Au cours d’une cérémonie où la sobriété le disputait à l’expéditif, le président Paul Biya a entamé, hier 6 novembre, son 8e mandat à la tête du Cameroun. C’était devant l’Assemblée nationale au grand complet et l’absence remarquée d’hôtes étrangers.
Pas de chefs d’Etat, aucun Premier ministre, ni même un simple ministre, ambassadeur, ou envoyé spécial venu d’un pays voisin, ami ou institution partenaire du Cameroun.

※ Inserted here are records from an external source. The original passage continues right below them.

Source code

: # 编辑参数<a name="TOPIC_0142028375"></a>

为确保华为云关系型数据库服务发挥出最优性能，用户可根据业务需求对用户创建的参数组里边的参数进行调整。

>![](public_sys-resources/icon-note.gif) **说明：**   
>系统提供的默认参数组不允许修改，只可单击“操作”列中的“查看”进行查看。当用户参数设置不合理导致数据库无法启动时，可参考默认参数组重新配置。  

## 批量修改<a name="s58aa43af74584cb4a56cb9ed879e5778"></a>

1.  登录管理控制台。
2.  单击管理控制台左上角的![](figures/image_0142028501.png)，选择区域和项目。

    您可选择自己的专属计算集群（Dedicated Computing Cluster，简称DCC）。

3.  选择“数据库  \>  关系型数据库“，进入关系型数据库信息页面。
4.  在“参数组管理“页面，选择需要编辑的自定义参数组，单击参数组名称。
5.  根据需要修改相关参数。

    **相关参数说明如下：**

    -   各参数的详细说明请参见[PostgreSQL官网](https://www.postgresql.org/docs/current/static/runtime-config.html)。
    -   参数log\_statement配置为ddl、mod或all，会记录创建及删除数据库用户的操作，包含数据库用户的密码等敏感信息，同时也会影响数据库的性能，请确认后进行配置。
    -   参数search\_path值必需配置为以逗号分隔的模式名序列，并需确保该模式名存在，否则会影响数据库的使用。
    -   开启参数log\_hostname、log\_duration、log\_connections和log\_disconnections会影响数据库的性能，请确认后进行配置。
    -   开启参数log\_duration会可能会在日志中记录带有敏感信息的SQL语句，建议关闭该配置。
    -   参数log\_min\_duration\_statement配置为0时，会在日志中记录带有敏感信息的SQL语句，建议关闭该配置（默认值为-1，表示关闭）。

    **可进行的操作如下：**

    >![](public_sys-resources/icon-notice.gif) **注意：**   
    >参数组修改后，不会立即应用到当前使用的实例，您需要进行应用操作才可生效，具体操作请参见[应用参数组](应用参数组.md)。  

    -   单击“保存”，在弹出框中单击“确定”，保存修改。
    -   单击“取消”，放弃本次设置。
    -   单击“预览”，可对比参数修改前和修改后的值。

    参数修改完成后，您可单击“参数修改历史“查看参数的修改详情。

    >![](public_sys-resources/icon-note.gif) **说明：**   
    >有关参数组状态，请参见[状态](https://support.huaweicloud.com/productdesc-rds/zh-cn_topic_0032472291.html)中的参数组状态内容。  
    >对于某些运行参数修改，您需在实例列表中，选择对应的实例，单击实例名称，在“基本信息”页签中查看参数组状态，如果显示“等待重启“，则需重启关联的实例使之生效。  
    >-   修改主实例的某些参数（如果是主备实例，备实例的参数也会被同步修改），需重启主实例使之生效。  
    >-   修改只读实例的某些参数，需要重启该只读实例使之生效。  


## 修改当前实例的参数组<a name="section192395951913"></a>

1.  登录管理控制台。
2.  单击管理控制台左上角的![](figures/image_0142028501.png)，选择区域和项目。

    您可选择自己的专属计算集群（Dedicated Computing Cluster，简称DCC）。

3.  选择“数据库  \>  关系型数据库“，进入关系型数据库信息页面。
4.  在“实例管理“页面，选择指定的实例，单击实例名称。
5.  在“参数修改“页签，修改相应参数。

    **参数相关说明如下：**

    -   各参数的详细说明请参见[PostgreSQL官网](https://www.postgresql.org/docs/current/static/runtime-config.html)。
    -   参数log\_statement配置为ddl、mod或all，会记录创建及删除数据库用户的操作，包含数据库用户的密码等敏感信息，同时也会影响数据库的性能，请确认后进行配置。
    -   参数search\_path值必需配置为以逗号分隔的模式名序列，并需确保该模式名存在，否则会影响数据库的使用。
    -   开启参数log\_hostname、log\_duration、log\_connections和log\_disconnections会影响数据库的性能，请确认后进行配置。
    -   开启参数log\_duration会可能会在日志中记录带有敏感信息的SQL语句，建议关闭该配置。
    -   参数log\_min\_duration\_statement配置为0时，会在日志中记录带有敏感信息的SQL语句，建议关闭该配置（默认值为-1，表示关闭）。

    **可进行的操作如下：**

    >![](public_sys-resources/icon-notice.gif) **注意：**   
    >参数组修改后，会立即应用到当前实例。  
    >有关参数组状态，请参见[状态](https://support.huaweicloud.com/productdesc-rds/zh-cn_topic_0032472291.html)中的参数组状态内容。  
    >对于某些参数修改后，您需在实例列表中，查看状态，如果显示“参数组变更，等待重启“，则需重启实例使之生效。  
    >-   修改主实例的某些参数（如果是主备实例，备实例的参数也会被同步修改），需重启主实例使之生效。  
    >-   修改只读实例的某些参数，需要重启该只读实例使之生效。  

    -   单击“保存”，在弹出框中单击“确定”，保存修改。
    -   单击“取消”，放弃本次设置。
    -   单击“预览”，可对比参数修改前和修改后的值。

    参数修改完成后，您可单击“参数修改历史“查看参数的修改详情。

C’est comme qui dirait, « le roi est nu » d’une trop longue durée sur le trône, et ce 8e couronnement, même aux yeux de « ses partenaires et amis » est un non-événement. A vaincre sans péril, Paul Biya est désormais réduit à triompher sans gloire. Eh oui, les Camerounais n’avaient pas le coeur à fêter leur monarque d’autant plus qu’avant même la fermeture des bureaux de vote, le 12 octobre 2025, les partisans de l’opposition étaient vent debout contre ce qui qualifient de « scrutin non transparent » et de « braquage électoral ». La rue allait alors s’embraser, notamment à Garoua, Douala et certains quartiers périphériques de Yaoundé quand le principal opposant au président déclaré réélu s’est autoproclamé vainqueur avec 60% des suffrages exprimés contre 20% à Paul Biya.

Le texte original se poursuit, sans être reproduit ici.